Вот он начал говорить. Нарисовал картину, из которой нет выхода, кроме одного: правительство надо распускать, создавать новое, ответственное перед Думой и Государственным советом министерство. Только что, сказал Рузский, он подробно говорил с председателем Временного комитета Родзянко Михаилом Владимировичем. Составлен Манифест, который государь должен подписать. Если этого не произойдет, народную стихию никто не остановит — рухнет и монархия, и государство, и армия. Если же подписать Манифест, ответственное перед палатами министерство начнет управлять страной, то есть «государь царствует, а министерство управляет».
— Мне для себя ничего не надо, — объяснял Рузскому государь. — Я ни за что не держусь. Но я не могу, нет у меня права передать все дело управления Россией в руки людей, которые сегодня у власти, а завтра где? Они могут нанести величайший вред России, а потом умоют руки и уйдут в отставку.
Доводы государя были просты и ясны. Рузский это понял, но говорить и действовать иначе, чем он договорился с Родзянко, уже не мог. Вопреки самозваному «временному комитету», который реальной власти не имел, Рузский спокойно мог сформировать сильный отряд и двинуть его на Петроград, арестовав заговорщиков. Можно было быстро установить порядок среди солдат запасных полков, плохо обученных и не готовых к серьезным боевым действиям.

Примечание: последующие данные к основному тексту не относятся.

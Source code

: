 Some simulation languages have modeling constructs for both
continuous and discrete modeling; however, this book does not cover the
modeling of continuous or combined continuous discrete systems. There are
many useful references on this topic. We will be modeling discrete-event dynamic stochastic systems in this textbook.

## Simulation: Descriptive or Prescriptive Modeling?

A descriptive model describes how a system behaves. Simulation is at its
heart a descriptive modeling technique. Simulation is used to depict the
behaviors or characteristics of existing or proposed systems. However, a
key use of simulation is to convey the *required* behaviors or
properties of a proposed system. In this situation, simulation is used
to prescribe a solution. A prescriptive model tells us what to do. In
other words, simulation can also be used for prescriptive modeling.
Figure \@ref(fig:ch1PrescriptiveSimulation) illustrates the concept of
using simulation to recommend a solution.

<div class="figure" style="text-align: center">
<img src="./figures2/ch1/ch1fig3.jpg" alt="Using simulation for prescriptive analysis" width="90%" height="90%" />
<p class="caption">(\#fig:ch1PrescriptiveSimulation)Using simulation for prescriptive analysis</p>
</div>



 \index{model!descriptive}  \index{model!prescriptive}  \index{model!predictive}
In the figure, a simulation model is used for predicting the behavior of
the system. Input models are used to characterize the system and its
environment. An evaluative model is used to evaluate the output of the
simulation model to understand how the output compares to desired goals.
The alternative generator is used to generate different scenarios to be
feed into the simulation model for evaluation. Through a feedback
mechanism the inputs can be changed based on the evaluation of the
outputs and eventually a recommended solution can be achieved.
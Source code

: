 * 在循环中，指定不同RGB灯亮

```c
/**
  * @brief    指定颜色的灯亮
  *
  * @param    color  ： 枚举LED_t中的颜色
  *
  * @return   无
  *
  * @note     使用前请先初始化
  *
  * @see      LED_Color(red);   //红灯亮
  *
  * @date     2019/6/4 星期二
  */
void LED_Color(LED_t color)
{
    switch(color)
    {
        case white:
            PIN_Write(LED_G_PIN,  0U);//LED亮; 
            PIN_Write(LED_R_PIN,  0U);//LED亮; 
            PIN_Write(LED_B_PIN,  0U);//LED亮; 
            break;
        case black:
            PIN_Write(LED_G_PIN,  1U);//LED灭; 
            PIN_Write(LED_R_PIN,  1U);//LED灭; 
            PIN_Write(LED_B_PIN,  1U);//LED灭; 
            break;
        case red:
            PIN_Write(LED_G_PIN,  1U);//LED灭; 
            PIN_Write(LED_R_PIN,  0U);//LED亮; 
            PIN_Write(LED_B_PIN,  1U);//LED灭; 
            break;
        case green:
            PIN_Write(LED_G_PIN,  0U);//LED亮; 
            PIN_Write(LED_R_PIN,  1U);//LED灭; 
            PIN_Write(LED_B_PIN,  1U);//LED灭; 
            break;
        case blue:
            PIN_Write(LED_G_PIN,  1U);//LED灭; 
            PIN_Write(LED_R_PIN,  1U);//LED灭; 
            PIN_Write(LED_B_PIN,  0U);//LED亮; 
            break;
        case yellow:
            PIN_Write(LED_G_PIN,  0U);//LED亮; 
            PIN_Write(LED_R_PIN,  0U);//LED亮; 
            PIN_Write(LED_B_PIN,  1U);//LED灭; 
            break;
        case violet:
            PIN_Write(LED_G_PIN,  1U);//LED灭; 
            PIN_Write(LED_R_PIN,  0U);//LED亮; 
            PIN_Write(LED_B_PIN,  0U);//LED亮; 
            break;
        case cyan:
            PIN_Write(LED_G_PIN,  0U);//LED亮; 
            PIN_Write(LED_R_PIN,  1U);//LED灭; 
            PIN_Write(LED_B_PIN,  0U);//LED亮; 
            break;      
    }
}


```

Но ничего этого Рузский не сделал. У него была иная цель — устранить от управления страной царя. Он верил, что в России будет — завтра уже — парламентская республика, что власть — у Родзянко и его комитета. Страна пойдет по правильному пути, как страны Европы. Он был не русский, а Рузский, как скаламбурил кто-то из его подчиненных. Ум его был настолько обужен понятиями исключительно военными, что не мог вместить мистического смысла понятия «помазанник Божий». Он не понимал и куда более простой, земной мысли: родзянки, гучковы и прочие милюковы нужны истинным хозяевам положения для того, чтобы устранить царя сначала «на законном основании», уничтожив монархию, а потом и уничтожив государя физически.
Тем более генерал Рузский, считая сейчас себя фигурой, вершащей историю, даже мысли не мог допустить, что и он сам не более как пешка в руках мудрейших гроссмейстеров. Он хотя и был членом масонской военной ложи, но знал только то, что положено было знать на его уровне.
— Я ответственен перед Богом и Россией за все, что случилось и случится, — сказал государь. — Будут ли министры ответственны перед Думой и Государственным советом, безразлично. Видя, что делается министрами не ко благу России, я никогда не буду в состоянии с ними соглашаться, утешаясь мыслью, что это не моих рук дело, не моя ответственность.
— Да ведь никто против этого и не говорит, — устало и раздраженно сказал Рузский. — Все знают… ваши качества. Но вы же понимаете, что иного выхода у вас нет? Для блага России… и чтобы не было междоусобного кровопролития! Родзянко сообщает, что войска, посланные в Петроград, надо остановить. В них нет никакой надобности.
— Почему?
— Потому что, создав ответственное правительство, мы выбьем главный козырь из рук восставших. Не нужны будут силы.